Would you work out how many of the lines below hold "documentclass" and reply with nothing but the number?
========
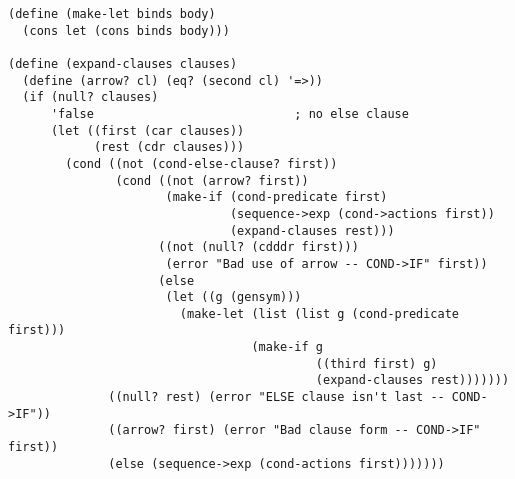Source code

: \documentclass[a4paper,12pt]{article}
\begin{document}
\begin{lstlisting}
(define (make-let binds body)
  (cons let (cons binds body)))

(define (expand-clauses clauses)
  (define (arrow? cl) (eq? (second cl) '=>))
  (if (null? clauses)
      'false                            ; no else clause
      (let ((first (car clauses))
            (rest (cdr clauses)))
        (cond ((not (cond-else-clause? first))
               (cond ((not (arrow? first))
                      (make-if (cond-predicate first)
                               (sequence->exp (cond->actions first))
                               (expand-clauses rest)))
                     ((not (null? (cdddr first)))
                      (error "Bad use of arrow -- COND->IF" first))
                     (else
                      (let ((g (gensym)))
                        (make-let (list (list g (cond-predicate first)))
                                  (make-if g
                                           ((third first) g)
                                           (expand-clauses rest)))))))
              ((null? rest) (error "ELSE clause isn't last -- COND->IF"))
              ((arrow? first) (error "Bad clause form -- COND->IF" first))
              (else (sequence->exp (cond-actions first)))))))
\end{lstlisting}
\end{document}
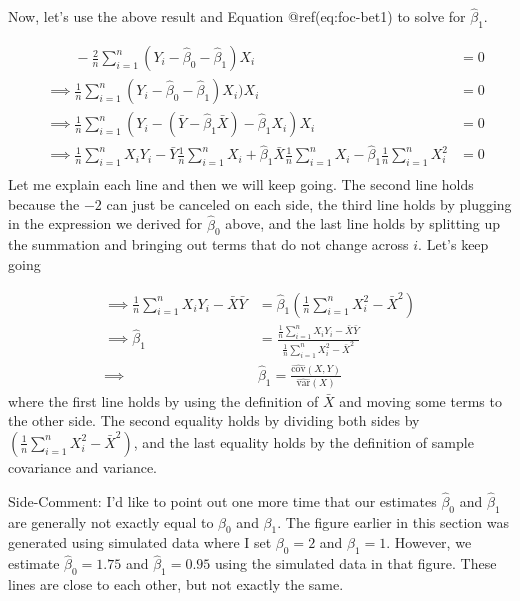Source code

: \documentclass[
  letterpaper,
  DIV=11,
  numbers=noendperiod]{scrreprt}
\begin{document}
Now, let's use the above result and Equation @ref(eq:foc-bet1) to solve
for \(\hat{\beta}_1\).

\[
  \begin{aligned}
  & \phantom{\implies} -\frac{2}{n} \sum_{i=1}^n (Y_i - \hat{\beta}_0 - \hat{\beta}_1) X_i &= 0 \\
  & \implies  \frac{1}{n} \sum_{i=1}^n (Y_i - \hat{\beta}_0 - \hat{\beta}_1) X_i) X_i &= 0 \\
  & \implies  \frac{1}{n} \sum_{i=1}^n (Y_i - (\bar{Y} - \hat{\beta}_1 \bar{X}) - \hat{\beta}_1 X_i) X_i &= 0 \\
  & \implies  \frac{1}{n} \sum_{i=1}^n X_i Y_i - \bar{Y} \frac{1}{n} \sum_{i=1}^n X_i + \hat{\beta}_1 \bar{X} \frac{1}{n} \sum_{i=1}^n X_i - \hat{\beta}_1 \frac{1}{n} \sum_{i=1}^n X_i^2 &= 0  \\
\end{aligned}
\] Let me explain each line and then we will keep going. The second line
holds because the \(-2\) can just be canceled on each side, the third
line holds by plugging in the expression we derived for
\(\hat{\beta}_0\) above, and the last line holds by splitting up the
summation and bringing out terms that do not change across \(i\). Let's
keep going

\[
\begin{aligned}
  \implies  \frac{1}{n} \sum_{i=1}^n X_i Y_i - \bar{X}\bar{Y} &= \hat{\beta}_1\left(\frac{1}{n} \sum_{i=1}^n X_i^2 - \bar{X}^2 \right) \\
  \implies  \hat{\beta}_1 &= \frac{\frac{1}{n} \sum_{i=1}^n X_i Y_i - \bar{X}\bar{Y}}{\frac{1}{n} \sum_{i=1}^n X_i^2 - \bar{X}^2} \\
  \implies  & \boxed{\hat{\beta}_1 = \frac{\widehat{\mathrm{cov}}(X,Y)}{\widehat{\mathrm{var}}(X)}}
  \end{aligned}
\] where the first line holds by using the definition of \(\bar{X}\) and
moving some terms to the other side. The second equality holds by
dividing both sides by
\(\left(\frac{1}{n} \displaystyle \sum_{i=1}^n X_i^2 - \bar{X}^2 \right)\),
and the last equality holds by the definition of sample covariance and
variance.

{Side-Comment:} I'd like to point out one more time that our estimates
\(\hat{\beta}_0\) and \(\hat{\beta}_1\) are generally not exactly equal
to \(\beta_0\) and \(\beta_1\). The figure earlier in this section was
generated using simulated data where I set \(\beta_0=2\) and
\(\beta_1=1\). However, we estimate \(\hat{\beta}_0 = 1.75\) and
\(\hat{\beta}_1 = 0.95\) using the simulated data in that figure. These
lines are close to each other, but not exactly the same.
\end{document}
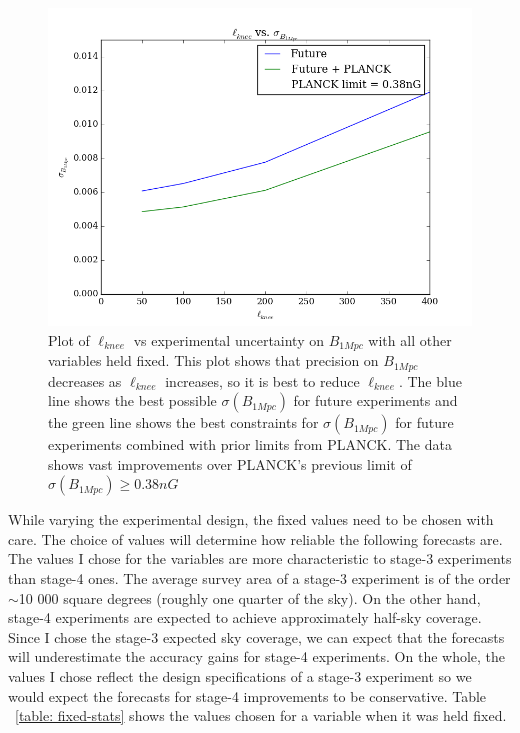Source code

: \begin{figure}[h]
\centering
\includegraphics[scale=0.8]{images/knee.png}
\caption{Plot of $\ell_{knee}$ vs experimental uncertainty on $B_{1Mpc}$ with all other variables held fixed. This plot shows that precision on $B_{1Mpc}$ decreases as $\ell_{knee}$ increases, so it is best to reduce $\ell_{knee}$. The blue line shows the best possible $\sigma(B_{1Mpc})$ for future experiments and the green line shows the best constraints for $\sigma(B_{1Mpc})$ for future experiments combined with prior limits from PLANCK. The data shows vast improvements over PLANCK's previous limit of $\sigma(B_{1Mpc}) \geq 0.38nG$}
\label{fig:knee}
\end{figure}
\pagebreak

While varying the experimental design, the fixed values need to be chosen with care. The choice of values will determine how reliable the following forecasts are. The values I chose for the variables are more characteristic to stage-3 experiments than stage-4 ones. The average survey area of a stage-3 experiment is of the order $\sim$10 000 square degrees (roughly one quarter of the sky). On the other hand, stage-4 experiments are expected to achieve approximately half-sky coverage. Since I chose the stage-3 expected sky coverage, we can expect that the forecasts will underestimate the accuracy gains for stage-4 experiments. On the whole, the values I chose reflect the design specifications of a stage-3 experiment so we would expect the forecasts for stage-4 improvements to be conservative. Table ~\ref{table: fixed-stats} shows the values chosen for a variable when it was held fixed.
========
◆ **Response to the exercise**: 2